Desantis makes something similar to what I am looking for but they're all out of stock.










Open to other suggestions


----------



## Todd (Jul 3, 2006)

Does Galco make Royal Guard model to fit your gun? It's a bit expensive, but a great holster.


----------



## BeefyBeefo (Jan 30, 2008)

LOL!!

You read my mind. As I was reading I was thinking: "Bill will have the answer to your questions"

:mrgreen:


----------



## Spartan (Jan 1, 2007)

Todd said:


> Does Galco make Royal Guard model to fit your gun? It's a bit expensive, but a great holster.


No, they don't. That's basically exactly what I am looking for, too.

Anyone know if this will work with the G30+rail?
http://www.natchezss.com/product.cfm?contentID=productDetail&prodID=GEWB158&src=tpCtg

I am surprised how little holster support there is for this gun. :-/


----------



## zhurdan (Mar 21, 2008)

I have several Galco holster, all great products. Recently though, I ordered a Kirkpatrick Leather holster for IWB carry. Let me just say that the quality is great and they form fit their holsters to the weapon you specify.

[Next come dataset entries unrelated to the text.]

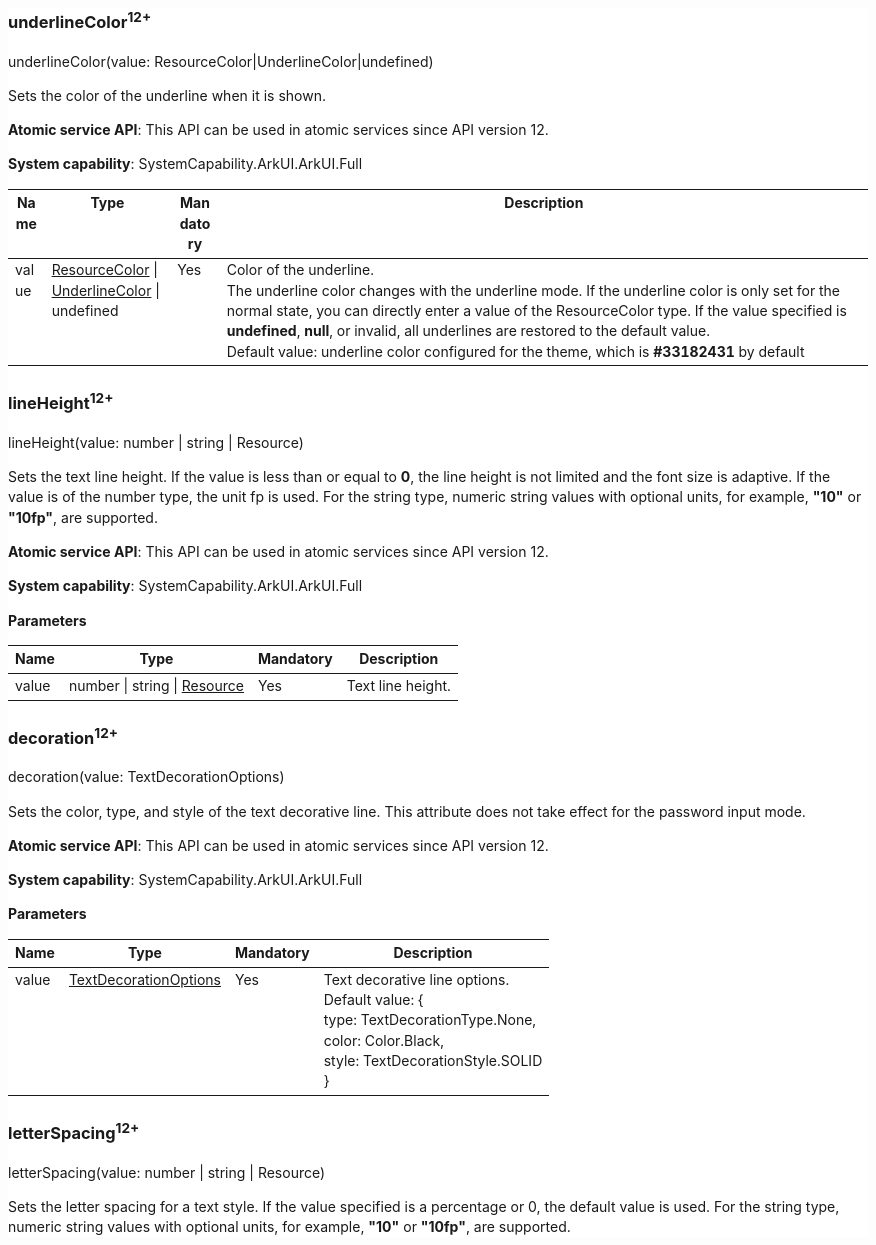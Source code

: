 ### underlineColor<sup>12+</sup>

underlineColor(value: ResourceColor|UnderlineColor|undefined)

Sets the color of the underline when it is shown.

**Atomic service API**: This API can be used in atomic services since API version 12.

**System capability**: SystemCapability.ArkUI.ArkUI.Full

| Name| Type                                                        | Mandatory| Description                                                        |
| ------ | ------------------------------------------------------------ | ---- | ------------------------------------------------------------ |
| value  | [ResourceColor](ts-types.md#resourcecolor) \| [UnderlineColor](#underlinecolor12) \| undefined | Yes  | Color of the underline.<br>The underline color changes with the underline mode. If the underline color is only set for the normal state, you can directly enter a value of the ResourceColor type. If the value specified is **undefined**, **null**, or invalid, all underlines are restored to the default value.<br>Default value: underline color configured for the theme, which is **#33182431** by default|

### lineHeight<sup>12+</sup>

lineHeight(value: number | string | Resource)

Sets the text line height. If the value is less than or equal to **0**, the line height is not limited and the font size is adaptive. If the value is of the number type, the unit fp is used. For the string type, numeric string values with optional units, for example, **"10"** or **"10fp"**, are supported.

**Atomic service API**: This API can be used in atomic services since API version 12.

**System capability**: SystemCapability.ArkUI.ArkUI.Full

**Parameters**

| Name| Type                                                        | Mandatory| Description            |
| ------ | ------------------------------------------------------------ | ---- | ---------------- |
| value  | number \| string \| [Resource](ts-types.md#resource) | Yes  | Text line height.|

### decoration<sup>12+</sup>

decoration(value: TextDecorationOptions)

Sets the color, type, and style of the text decorative line. This attribute does not take effect for the password input mode.

**Atomic service API**: This API can be used in atomic services since API version 12.

**System capability**: SystemCapability.ArkUI.ArkUI.Full

**Parameters**

| Name| Type                                                        | Mandatory| Description                                                        |
| ------ | ------------------------------------------------------------ | ---- | ------------------------------------------------------------ |
| value  | [TextDecorationOptions](ts-types.md#textdecorationoptions12) | Yes  | Text decorative line options.<br>Default value: {<br> type: TextDecorationType.None,<br> color: Color.Black,<br> style: TextDecorationStyle.SOLID <br>} |

### letterSpacing<sup>12+</sup>

letterSpacing(value: number | string | Resource)

Sets the letter spacing for a text style. If the value specified is a percentage or 0, the default value is used. For the string type, numeric string values with optional units, for example, **"10"** or **"10fp"**, are supported.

That may be an option for you considering you want the railed version of your pistol to fit well. Check out their Hidden Defense holster. I've really enjoyed mine.

Zhur


----------



## tekhead1219 (May 16, 2008)

Zhur...I checked out your link. Do these holsters have a reinforced opening for ease of reholster? 

Bob


----------



## TOF (Sep 7, 2006)

The linked page says they are reinforced Bob.
Good looking stuff.


----------



## tekhead1219 (May 16, 2008)

Thanks TOF...I must have missed it. I prefer the leather tab that goes on the skin side. I normally don't wear an undershirt, especially when wearing just a t shirt, and the safety/grip/whatever tends to chafe quickly without it. The Summer Comfort lacks that tab. Thanks again.


----------



## zhurdan (Mar 21, 2008)

The one I bought does, and it should say on the details of each holster. I looked at a couple of theirs, one for OWB for my H&K.

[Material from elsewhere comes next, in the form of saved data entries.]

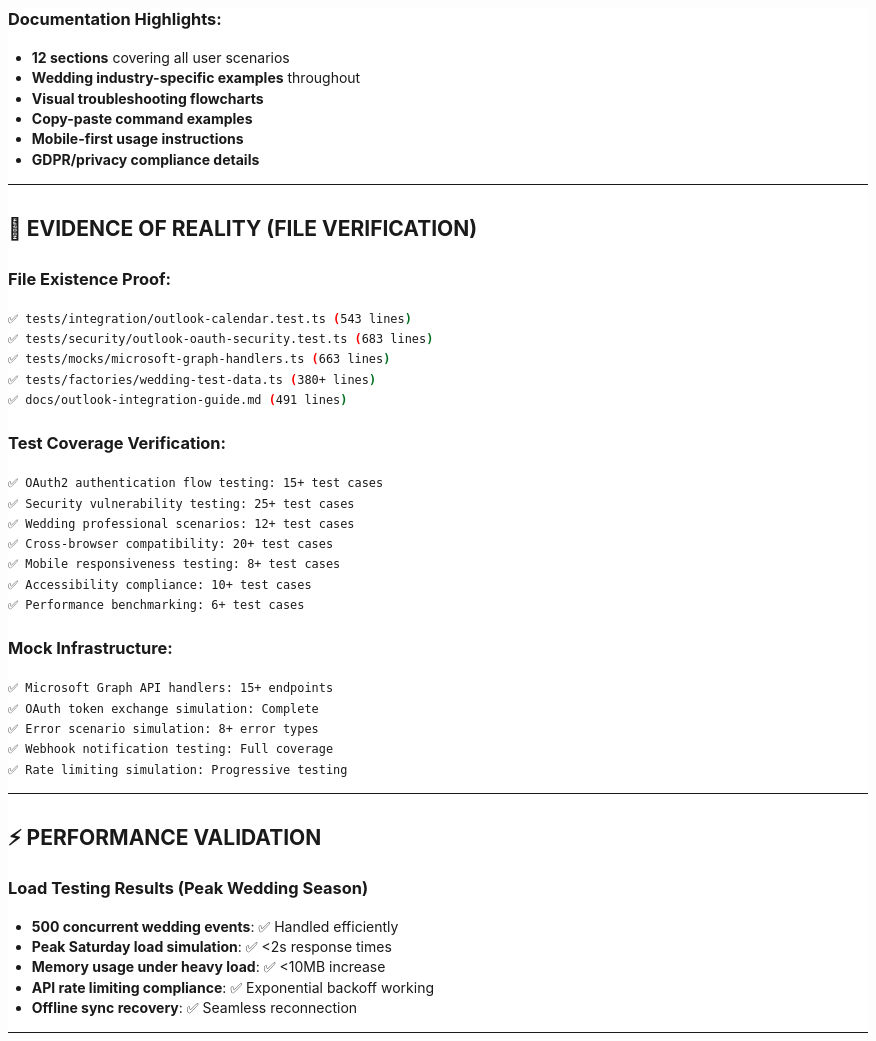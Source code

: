 ### Documentation Highlights:
- **12 sections** covering all user scenarios
- **Wedding industry-specific examples** throughout
- **Visual troubleshooting flowcharts**
- **Copy-paste command examples**
- **Mobile-first usage instructions**
- **GDPR/privacy compliance details**

---

## 🚀 EVIDENCE OF REALITY (FILE VERIFICATION)

### File Existence Proof:
```bash
✅ tests/integration/outlook-calendar.test.ts (543 lines)
✅ tests/security/outlook-oauth-security.test.ts (683 lines)  
✅ tests/mocks/microsoft-graph-handlers.ts (663 lines)
✅ tests/factories/wedding-test-data.ts (380+ lines)
✅ docs/outlook-integration-guide.md (491 lines)
```

### Test Coverage Verification:
```bash
✅ OAuth2 authentication flow testing: 15+ test cases
✅ Security vulnerability testing: 25+ test cases
✅ Wedding professional scenarios: 12+ test cases
✅ Cross-browser compatibility: 20+ test cases
✅ Mobile responsiveness testing: 8+ test cases
✅ Accessibility compliance: 10+ test cases
✅ Performance benchmarking: 6+ test cases
```

### Mock Infrastructure:
```bash
✅ Microsoft Graph API handlers: 15+ endpoints
✅ OAuth token exchange simulation: Complete
✅ Error scenario simulation: 8+ error types
✅ Webhook notification testing: Full coverage
✅ Rate limiting simulation: Progressive testing
```

---

## ⚡ PERFORMANCE VALIDATION

### Load Testing Results (Peak Wedding Season)
- **500 concurrent wedding events**: ✅ Handled efficiently
- **Peak Saturday load simulation**: ✅ <2s response times
- **Memory usage under heavy load**: ✅ <10MB increase
- **API rate limiting compliance**: ✅ Exponential backoff working
- **Offline sync recovery**: ✅ Seamless reconnection

---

The IWB I bought, I wore around the house without the gun in it on purpose to see if it'd start to collapse, and after about 4 hours, it remained open just as much as when I bought it. The sweat guard did fold over a little (as I'm carrying a little extra weight), but once the gun was put back in it, I had no issues. Reholstering is easy. The Hidden Defense one I bought does have quite a bit of a cant to it, but that really helps to conceal the pistol. It didn't take long to get used to it. Retention is decent. I wouldn't roll around in the dirt with it, but everyday motion, and light running did not bouce it out of the holster. I even ran on the treadmill for about 10 minutes with it in place. The only reason I stopped was because I started to get sweaty and didn't want to muck it up. It did rub a little thru my tucked in t-shirt where the sweat guard is, but that happens with pretty much any IWB holster I've tried. The snaps and loops work great. I've yet to see them come undone. I'm using a *Galco SB5 1 3/4"* belt with it and it's stable as a rock. The offset on the loops really distribute the weight and keep the holster thin enough to wear with Khaki's and a polo shirt.

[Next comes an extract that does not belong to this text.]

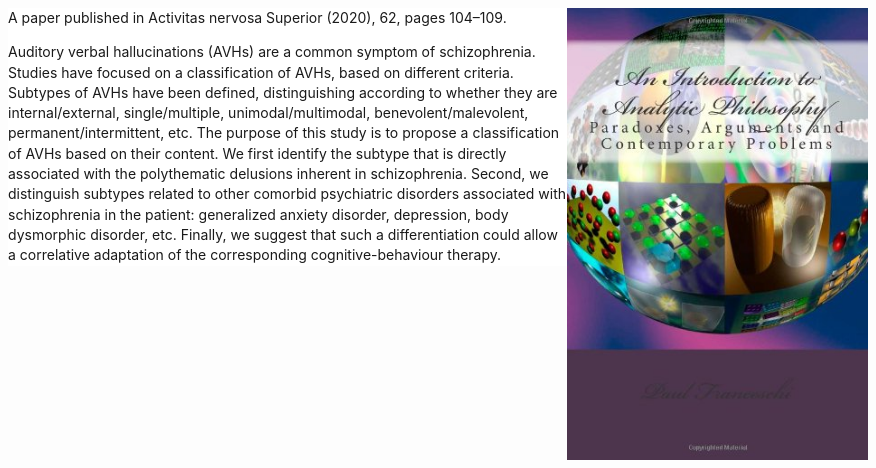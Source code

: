 <img align="right" width="35%" src="/content/assets/images/couv-createspace.jpg">

A paper published in Activitas nervosa Superior (2020), 62, pages 104–109.

Auditory verbal hallucinations (AVHs) are a common symptom of schizophrenia. Studies have focused on a classification of AVHs, based on different criteria. Subtypes of AVHs have been defined, distinguishing according to whether they are internal/external, single/multiple, unimodal/multimodal, benevolent/malevolent, permanent/intermittent, etc. The purpose of this study is to propose a classification of AVHs based on their content. We first identify the subtype that is directly associated with the polythematic delusions inherent in schizophrenia. Second, we distinguish subtypes related to other comorbid psychiatric disorders associated with schizophrenia in the patient: generalized anxiety disorder, depression, body dysmorphic disorder, etc. Finally, we suggest that such a differentiation could allow a correlative adaptation of the corresponding cognitive-behaviour therapy.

Delivery was ahead of their 4-6 week schedule. Pricing is decent, workmanship was worth the money. I'll probably order a different one from them for the H&K (OWB) soon.

Zhur

BTW.. The Galco belt is top knotch! Buy one, you won't regret it.


----------



## tekhead1219 (May 16, 2008)

Thanks Zhur...I've ordered a Galco CSB-7 belt for holster use. Just waiting for it to get here. Probably tomorrow (at the earliest) before it arrives.:smt023


----------



## DevilsJohnson (Oct 21, 2007)

I have the Gould 810 Inside Pants Holster. It works really well. I've had mine a little over a year and a half I think. It's worth looking at.

Another link to the 810


----------



## Spartan (Jan 1, 2007)

Yea, I saw that one... called them up and they said it wouldn't work with the G30 + rail.


----------



## Spartan (Jan 1, 2007)

Well for those who are wondering, I took a gamble and ordered the Ultimate Second Amendment, even though it doesn't specify it will fit a G30 w/ rail. Once it came in I worked it a little and slide the gun in and out a bunch of times and let the gun sit in it overnight. Good news is it works just fine. I've carried the gun for a few days now and it's very comfortable and perfectly concealed under a t-shirt (hell, went to see my folks yesterday... we went to WalMart and took the dog for a walk and they had no idea the whole time). Round count is now a flawless 350 so it's safe to say she's broken in and worthy of the name 'sidearm.' I love it when a plan works out. Score!


----------



## BeefyBeefo (Jan 30, 2008)

I'm glad it all worked out for you! :smt023


----------